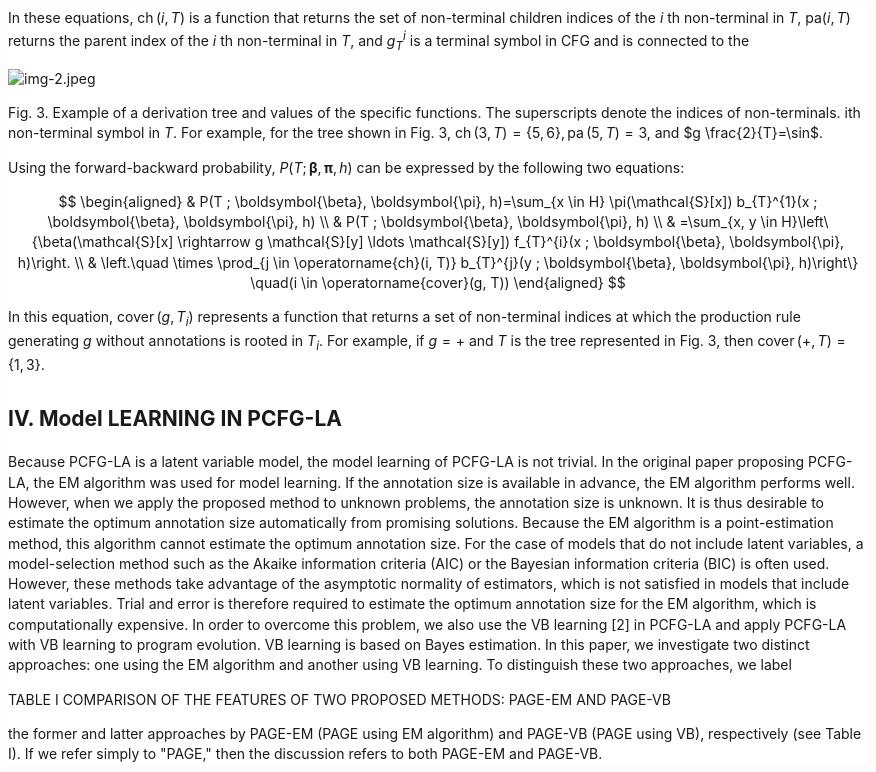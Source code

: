In these equations, $\operatorname{ch}(i, T)$ is a function that returns the set of non-terminal children indices of the $i$ th non-terminal in $T$, $\mathrm{pa}(i, T)$ returns the parent index of the $i$ th non-terminal in $T$, and $g_{T}^{i}$ is a terminal symbol in CFG and is connected to the

![img-2.jpeg](img-2.jpeg)

Fig. 3. Example of a derivation tree and values of the specific functions. The superscripts denote the indices of non-terminals.
ith non-terminal symbol in $T$. For example, for the tree shown in Fig. 3, $\operatorname{ch}(3, T)=\{5,6\}, \operatorname{pa}(5, T)=3$, and $g \frac{2}{T}=\sin$.

Using the forward-backward probability, $P(T ; \boldsymbol{\beta}, \boldsymbol{\pi}, h)$ can be expressed by the following two equations:

$$
\begin{aligned}
& P(T ; \boldsymbol{\beta}, \boldsymbol{\pi}, h)=\sum_{x \in H} \pi(\mathcal{S}[x]) b_{T}^{1}(x ; \boldsymbol{\beta}, \boldsymbol{\pi}, h) \\
& P(T ; \boldsymbol{\beta}, \boldsymbol{\pi}, h) \\
& =\sum_{x, y \in H}\left\{\beta(\mathcal{S}[x] \rightarrow g \mathcal{S}[y] \ldots \mathcal{S}[y]) f_{T}^{i}(x ; \boldsymbol{\beta}, \boldsymbol{\pi}, h)\right. \\
& \left.\quad \times \prod_{j \in \operatorname{ch}(i, T)} b_{T}^{j}(y ; \boldsymbol{\beta}, \boldsymbol{\pi}, h)\right\} \quad(i \in \operatorname{cover}(g, T))
\end{aligned}
$$

In this equation, $\operatorname{cover}\left(g, T_{i}\right)$ represents a function that returns a set of non-terminal indices at which the production rule generating $g$ without annotations is rooted in $T_{i}$. For example, if $g=+$ and $T$ is the tree represented in Fig. 3, then $\operatorname{cover}(+, T)=\{1,3\}$.

## IV. Model LEARNING IN PCFG-LA

Because PCFG-LA is a latent variable model, the model learning of PCFG-LA is not trivial. In the original paper proposing PCFG-LA, the EM algorithm was used for model learning. If the annotation size is available in advance, the EM algorithm performs well. However, when we apply the proposed method to unknown problems, the annotation size is unknown. It is thus desirable to estimate the optimum annotation size automatically from promising solutions. Because the EM algorithm is a point-estimation method, this algorithm cannot estimate the optimum annotation size. For the case of models that do not include latent variables, a model-selection method such as the Akaike information criteria (AIC) or the Bayesian information criteria (BIC) is often used. However, these methods take advantage of the asymptotic normality of estimators, which is not satisfied in models that include latent variables. Trial and error is therefore required to estimate the optimum annotation size for the EM algorithm, which is computationally expensive. In order to overcome this problem, we also use the VB learning [2] in PCFG-LA and apply PCFG-LA with VB learning to program evolution. VB learning is based on Bayes estimation. In this paper, we investigate two distinct approaches: one using the EM algorithm and another using VB learning. To distinguish these two approaches, we label

TABLE I
COMPARISON OF THE FEATURES OF TWO PROPOSED METHODS: PAGE-EM AND PAGE-VB


the former and latter approaches by PAGE-EM (PAGE using EM algorithm) and PAGE-VB (PAGE using VB), respectively (see Table I). If we refer simply to "PAGE," then the discussion refers to both PAGE-EM and PAGE-VB.


[^0]:    Manuscript received March 3, 2008; revised September 11, 2008 and December 29, 2008; accepted December 29, 2008. First version published July 28, 2009; current version published August 14, 2009.
[^0]:    ${ }^{1}$ Dirichlet priors are used for computational reasons. Because the Dirichlet distribution is a conjugate prior in this case, the posterior distribution can be calculated in closed form [4].
[^0]:    ${ }^{2}$ Note that parameters $\widetilde{\beta}$ and $\widetilde{\pi}$ are not normalized.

==========

--- ACTIVITY ---
When you retype the listing above, keep each line exactly as written and drop the pictures.

--- ANSWER TO THIS PROBLEM ---
Source code

:In these equations, $\operatorname{ch}(i, T)$ is a function that returns the set of non-terminal children indices of the $i$ th non-terminal in $T$, $\mathrm{pa}(i, T)$ returns the parent index of the $i$ th non-terminal in $T$, and $g_{T}^{i}$ is a terminal symbol in CFG and is connected to the

![img-2.jpeg](img-2.jpeg)

Fig. 3. Example of a derivation tree and values of the specific functions. The superscripts denote the indices of non-terminals.
ith non-terminal symbol in $T$. For example, for the tree shown in Fig. 3, $\operatorname{ch}(3, T)=\{5,6\}, \operatorname{pa}(5, T)=3$, and $g \frac{2}{T}=\sin$.

Using the forward-backward probability, $P(T ; \boldsymbol{\beta}, \boldsymbol{\pi}, h)$ can be expressed by the following two equations:

$$
\begin{aligned}
& P(T ; \boldsymbol{\beta}, \boldsymbol{\pi}, h)=\sum_{x \in H} \pi(\mathcal{S}[x]) b_{T}^{1}(x ; \boldsymbol{\beta}, \boldsymbol{\pi}, h) \\
& P(T ; \boldsymbol{\beta}, \boldsymbol{\pi}, h) \\
& =\sum_{x, y \in H}\left\{\beta(\mathcal{S}[x] \rightarrow g \mathcal{S}[y] \ldots \mathcal{S}[y]) f_{T}^{i}(x ; \boldsymbol{\beta}, \boldsymbol{\pi}, h)\right. \\
& \left.\quad \times \prod_{j \in \operatorname{ch}(i, T)} b_{T}^{j}(y ; \boldsymbol{\beta}, \boldsymbol{\pi}, h)\right\} \quad(i \in \operatorname{cover}(g, T))
\end{aligned}
$$

In this equation, $\operatorname{cover}\left(g, T_{i}\right)$ represents a function that returns a set of non-terminal indices at which the production rule generating $g$ without annotations is rooted in $T_{i}$. For example, if $g=+$ and $T$ is the tree represented in Fig. 3, then $\operatorname{cover}(+, T)=\{1,3\}$.

## IV. Model LEARNING IN PCFG-LA

Because PCFG-LA is a latent variable model, the model learning of PCFG-LA is not trivial. In the original paper proposing PCFG-LA, the EM algorithm was used for model learning. If the annotation size is available in advance, the EM algorithm performs well. However, when we apply the proposed method to unknown problems, the annotation size is unknown. It is thus desirable to estimate the optimum annotation size automatically from promising solutions. Because the EM algorithm is a point-estimation method, this algorithm cannot estimate the optimum annotation size. For the case of models that do not include latent variables, a model-selection method such as the Akaike information criteria (AIC) or the Bayesian information criteria (BIC) is often used. However, these methods take advantage of the asymptotic normality of estimators, which is not satisfied in models that include latent variables. Trial and error is therefore required to estimate the optimum annotation size for the EM algorithm, which is computationally expensive. In order to overcome this problem, we also use the VB learning [2] in PCFG-LA and apply PCFG-LA with VB learning to program evolution. VB learning is based on Bayes estimation. In this paper, we investigate two distinct approaches: one using the EM algorithm and another using VB learning. To distinguish these two approaches, we label

TABLE I
COMPARISON OF THE FEATURES OF TWO PROPOSED METHODS: PAGE-EM AND PAGE-VB


the former and latter approaches by PAGE-EM (PAGE using EM algorithm) and PAGE-VB (PAGE using VB), respectively (see Table I). If we refer simply to "PAGE," then the discussion refers to both PAGE-EM and PAGE-VB.


[^0]:    Manuscript received March 3, 2008; revised September 11, 2008 and December 29, 2008; accepted December 29, 2008. First version published July 28, 2009; current version published August 14, 2009.
[^0]:    ${ }^{1}$ Dirichlet priors are used for computational reasons. Because the Dirichlet distribution is a conjugate prior in this case, the posterior distribution can be calculated in closed form [4].
[^0]:    ${ }^{2}$ Note that parameters $\widetilde{\beta}$ and $\widetilde{\pi}$ are not normalized.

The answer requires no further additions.